Example 27 is the one or more non-transitory computer readable storage media of any of the Examples 21-26, where the web/BLE webpage further contains executable code for determining whether a location function of the mobile device of the visitor is enabled and, if not, displaying a prompt to enable the location function of the mobile device of the visitor.

Example 28 is the one or more non-transitory computer readable storage media of any of the Examples 21-27, where the at least one function of the web/BLE API includes instructions for triggering at least one operation by a Bluetooth function of the mobile device of the visitor responsive to receiving at least one user-interface command via a web browser displaying the web/BLE webpage on the mobile device.

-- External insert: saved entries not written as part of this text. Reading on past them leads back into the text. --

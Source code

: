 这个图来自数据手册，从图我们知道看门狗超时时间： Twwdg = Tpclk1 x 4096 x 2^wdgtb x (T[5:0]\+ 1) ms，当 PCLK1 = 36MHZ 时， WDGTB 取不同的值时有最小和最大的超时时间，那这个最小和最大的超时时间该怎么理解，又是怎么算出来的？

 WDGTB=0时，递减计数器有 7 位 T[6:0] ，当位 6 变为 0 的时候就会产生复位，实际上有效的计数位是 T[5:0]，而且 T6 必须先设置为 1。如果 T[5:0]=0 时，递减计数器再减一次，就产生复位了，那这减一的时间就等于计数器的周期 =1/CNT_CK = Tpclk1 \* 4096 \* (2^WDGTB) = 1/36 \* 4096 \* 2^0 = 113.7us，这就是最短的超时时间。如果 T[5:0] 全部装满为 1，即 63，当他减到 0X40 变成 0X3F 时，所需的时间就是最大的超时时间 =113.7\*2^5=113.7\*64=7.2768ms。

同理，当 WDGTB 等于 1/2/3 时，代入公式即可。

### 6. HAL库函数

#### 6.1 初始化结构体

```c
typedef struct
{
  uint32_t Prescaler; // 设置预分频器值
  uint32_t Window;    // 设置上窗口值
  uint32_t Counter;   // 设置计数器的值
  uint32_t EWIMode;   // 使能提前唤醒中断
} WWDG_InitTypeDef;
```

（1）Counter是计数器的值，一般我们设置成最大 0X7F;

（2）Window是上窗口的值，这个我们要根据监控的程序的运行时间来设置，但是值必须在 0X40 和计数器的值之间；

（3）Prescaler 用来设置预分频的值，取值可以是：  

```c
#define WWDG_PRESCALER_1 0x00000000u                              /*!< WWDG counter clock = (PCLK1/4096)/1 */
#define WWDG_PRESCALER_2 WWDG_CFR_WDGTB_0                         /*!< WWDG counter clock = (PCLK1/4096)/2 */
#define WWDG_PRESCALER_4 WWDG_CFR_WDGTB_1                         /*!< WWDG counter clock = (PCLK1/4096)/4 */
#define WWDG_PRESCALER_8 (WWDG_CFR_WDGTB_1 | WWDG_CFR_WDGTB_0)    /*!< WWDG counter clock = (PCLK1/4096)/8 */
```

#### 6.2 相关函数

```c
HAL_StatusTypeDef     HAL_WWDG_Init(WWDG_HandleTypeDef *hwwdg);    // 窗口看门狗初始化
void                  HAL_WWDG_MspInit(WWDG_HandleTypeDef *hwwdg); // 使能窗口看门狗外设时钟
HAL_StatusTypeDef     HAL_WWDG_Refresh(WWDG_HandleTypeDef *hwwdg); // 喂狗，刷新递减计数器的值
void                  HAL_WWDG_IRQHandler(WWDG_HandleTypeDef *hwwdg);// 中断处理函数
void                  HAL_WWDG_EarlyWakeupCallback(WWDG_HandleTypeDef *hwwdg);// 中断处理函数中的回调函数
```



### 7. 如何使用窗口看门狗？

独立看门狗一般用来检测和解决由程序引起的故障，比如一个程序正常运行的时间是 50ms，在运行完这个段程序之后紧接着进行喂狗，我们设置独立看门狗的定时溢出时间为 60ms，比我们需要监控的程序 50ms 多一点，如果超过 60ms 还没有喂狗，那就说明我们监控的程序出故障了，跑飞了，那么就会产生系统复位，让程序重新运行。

Example 29 is the one or more non-transitory computer readable storage media of any of the Examples 21-28, the operations further including receiving information about the visitor, where the credential includes the received information about the visitor.

Example 30 is the one or more non-transitory computer readable storage media of any of the Examples 21-29, the operations further including receiving expiration information setting forth when the credential expires; and invalidating the credential after a time period that is based on the expiration information.

Furthermore, in this disclosure, in one or more embodiments, examples, and/or the like, it may be the case that one or more components of one or more devices, systems, and/or the like are referred to as modules that carry out (e.g., perform, execute, and the like) various functions. With respect to any such usages in the present disclosure, a module includes both hardware and instructions. The hardware could include one or more processors, one or more microprocessors, one or more microcontrollers, one or more microchips, one or more application-specific integrated circuits (ASICs), one or more field programmable gate arrays (FPGAs), one or more graphical processing units (GPUs), one or more tensor processing units (TPUs), and/or one or more devices and/or components of any other type deemed suitable by those of skill in the art for a given implementation.

In at least one embodiment, the instructions for a given module are executable by the hardware for carrying out the one or more herein-described functions of the module, and could include hardware (e.g., hardwired) instructions, firmware instructions, software instructions, and/or the like, stored in any one or more non-transitory computer-readable storage media deemed suitable by those of skill in the art for a given implementation. Each such non-transitory computer-readable storage medium could be or include memory (e.g., random access memory (RAM), read-only memory (ROM), erasable programmable read-only memory (EPROM), electrically erasable programmable read-only memory (EEPROM a.k.a. E2PROM), flash memory, and/or one or more other types of memory) and/or one or more other types of non-transitory computer-readable storage medium. A module could be realized as a single component or be distributed across multiple components. In some cases, a module may be referred to as a unit.

Moreover, consistent with the fact that the entities and arrangements that are described herein, including the entities and arrangements that are depicted in and described in connection with the drawings, are presented as examples and not by way of limitation, any and all statements or other indications as to what a particular drawing “depicts,” what a particular element or entity in a particular drawing or otherwise mentioned in this disclosure “is” or “has,” and any and all similar statements that are not explicitly self-qualifying by way of a clause such as “In at least one embodiment,” and that could therefore be read in isolation and out of context as absolute and thus as a limitation on all embodiments, can only properly be read as being constructively qualified by such a clause. It is for reasons akin to brevity and clarity of presentation that this implied qualifying clause is not repeated ad nauseum in this disclosure.